Согласно новым условиям завещания, большая часть состояния, оставшегося после моего отца, переходит в полное распоряжение моего супруга, то есть Артура. Столь странное решение мама объясняет тем, что ее дочь обладает слишком легкомысленным и непостоянным характером (именно такая формулировка включена в документ) и не способна распоряжаться столь значительными денежными средствами без здравомыслящего руководства лорда Годалминга. В завещании мама также сообщала, что, стоя на краю могилы, она покидает этот мир спокойно, ибо сознает, что полностью выполнила родительский долг, выдав дочь замуж за достойного во всех отношениях человека.

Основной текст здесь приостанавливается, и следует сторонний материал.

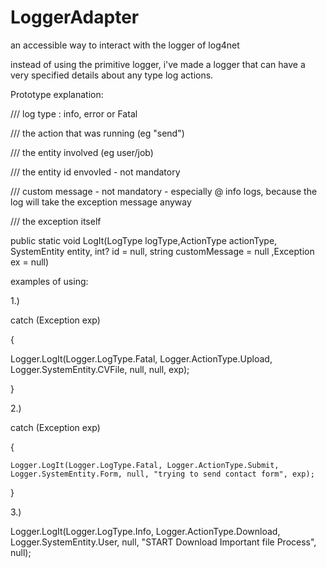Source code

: # LoggerAdapter
an accessible way to interact with the logger of log4net


instead of using the primitive logger, i've made a logger that can have a very specified details about any type log actions.

Prototype explanation:

/// <param name="logType">log type : info, error or Fatal</param>

/// <param name="actionType">the action that was running  (eg "send")</param>

/// <param name="entity">the entity involved (eg user/job)</param>

/// <param name="id">the entity id envovled - not mandatory</param>

/// <param name="customMessage">custom message - not mandatory - especially @ info logs, because the log will take the exception message anyway</param>

/// <param name="ex">the exception itself</param>

public static void LogIt(LogType logType,ActionType actionType, SystemEntity entity, int? id = null, string customMessage = null ,Exception ex = null)


examples of using:

1.) 

catch (Exception exp)

{

  Logger.LogIt(Logger.LogType.Fatal, Logger.ActionType.Upload, Logger.SystemEntity.CVFile, null, null, exp);
  
}

2.)

catch (Exception exp)

{

    Logger.LogIt(Logger.LogType.Fatal, Logger.ActionType.Submit, Logger.SystemEntity.Form, null, "trying to send contact form", exp);
    
}


3.)

 Logger.LogIt(Logger.LogType.Info, Logger.ActionType.Download, Logger.SystemEntity.User, null, "START Download Important file Process", null);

Напоследок она выражала надежду, что первую свою дочь мы назовем в ее честь.

Ты будешь возмущена не менее моего, когда узнаешь всю подоплеку этой сокрушительной новости. Во время своего недолгого пребывания в Уиверли-Мэнор я успела выяснить кое-что весьма любопытное. Артур унаследовал от отца титул и земли, что же касается состояния, то оно является мифом. Иными словами, для того, чтобы сохранять привычный стиль жизни и поддерживать в достойном состоянии фамильный особняк, который не видел ремонта почти целое столетие, ему требуются мои деньги.

Прежде чем адвокат дочитал последние строки завещания, я догадалась, что между мамой и Артуром, вне всякого сомнения, существовал сговор. Вне себя от гнева, я повернулась к своему мужу и открыто обвинила его в том, что он женился на деньгах.

— Именно поэтому вы заверяли меня в своей любви, даже узнав, что сердце мое принадлежит другому, — бросила я ему в лицо. — На самом деле единственным предметом вашей нежной страсти всегда служили мои деньги!

— Люси, не устраивайте скандала! — только и нашелся сказать Артур.

Но мне было не до светских приличий. Я обратилась к мистеру Лаймону, адвокату, с вопросом о том, в какое именно время моя мать изменила завещание.